Scanning Electron Microscopy

Scanning electron microscopy (SEM) is a type of electron microscope that produces high-resolution images of a sample by scanning it with a focused beam of electrons. This technique is used to obtain information about the sample’s surface topography, chemistry, and structure. SEM can achieve resolution of up to 0.2 nanometers, which is much higher than the resolution achieved by light microscopes. The sample is placed in the SEM and a beam of electrons is projected onto it. The electrons interact with the sample’s surface and cause it to emit secondary electrons, which are then collected and focused onto a detector. The detector then creates an image of the sample based on the number and intensity of the secondary electrons.
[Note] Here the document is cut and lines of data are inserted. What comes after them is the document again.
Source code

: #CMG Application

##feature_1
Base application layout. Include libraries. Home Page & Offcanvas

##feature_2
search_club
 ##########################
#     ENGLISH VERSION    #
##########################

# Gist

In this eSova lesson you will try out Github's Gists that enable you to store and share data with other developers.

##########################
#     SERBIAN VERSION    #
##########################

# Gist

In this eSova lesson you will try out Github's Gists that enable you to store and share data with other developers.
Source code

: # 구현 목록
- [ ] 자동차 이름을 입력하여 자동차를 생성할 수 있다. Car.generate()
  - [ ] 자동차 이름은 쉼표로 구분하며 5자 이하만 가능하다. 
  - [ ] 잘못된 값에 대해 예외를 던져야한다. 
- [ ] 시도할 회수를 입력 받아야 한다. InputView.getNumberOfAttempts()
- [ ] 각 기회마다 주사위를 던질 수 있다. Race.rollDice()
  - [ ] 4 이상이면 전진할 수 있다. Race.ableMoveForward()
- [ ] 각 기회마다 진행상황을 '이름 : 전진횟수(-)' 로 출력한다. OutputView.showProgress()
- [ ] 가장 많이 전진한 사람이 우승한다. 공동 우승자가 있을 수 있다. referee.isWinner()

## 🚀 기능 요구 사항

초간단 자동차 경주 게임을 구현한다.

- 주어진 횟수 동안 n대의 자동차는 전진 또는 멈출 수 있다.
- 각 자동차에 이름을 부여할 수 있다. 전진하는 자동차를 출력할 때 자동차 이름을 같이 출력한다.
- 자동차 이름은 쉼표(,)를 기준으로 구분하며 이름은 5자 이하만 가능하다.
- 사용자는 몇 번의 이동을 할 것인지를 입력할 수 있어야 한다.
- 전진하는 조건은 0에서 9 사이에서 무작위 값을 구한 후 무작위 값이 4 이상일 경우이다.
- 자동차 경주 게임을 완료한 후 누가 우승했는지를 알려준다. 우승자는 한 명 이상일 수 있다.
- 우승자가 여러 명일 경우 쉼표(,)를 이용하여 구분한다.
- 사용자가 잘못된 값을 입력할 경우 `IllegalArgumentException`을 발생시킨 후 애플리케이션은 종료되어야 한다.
By adjusting the energy of the electron beam, the SEM can be used to image different layers of the sample. The main advantage of SEM is its ability to provide extremely detailed images of a sample’s surface. This makes it well suited for studying fine features such as pores, cracks, and other surface irregularities. It also allows researchers to obtain chemical information about the sample’s composition. By combining SEM with other techniques such as energy dispersive X-ray spectroscopy (EDS) or electron backscatter diffraction (EBSD), researchers can gain a better understanding of the sample’s structure and composition. SEM is a powerful tool for a wide range of applications such as materials science, engineering, medicine, and biology. It can be used to study the surface of a sample in order to better understand how it behaves or to troubleshoot manufacturing defects.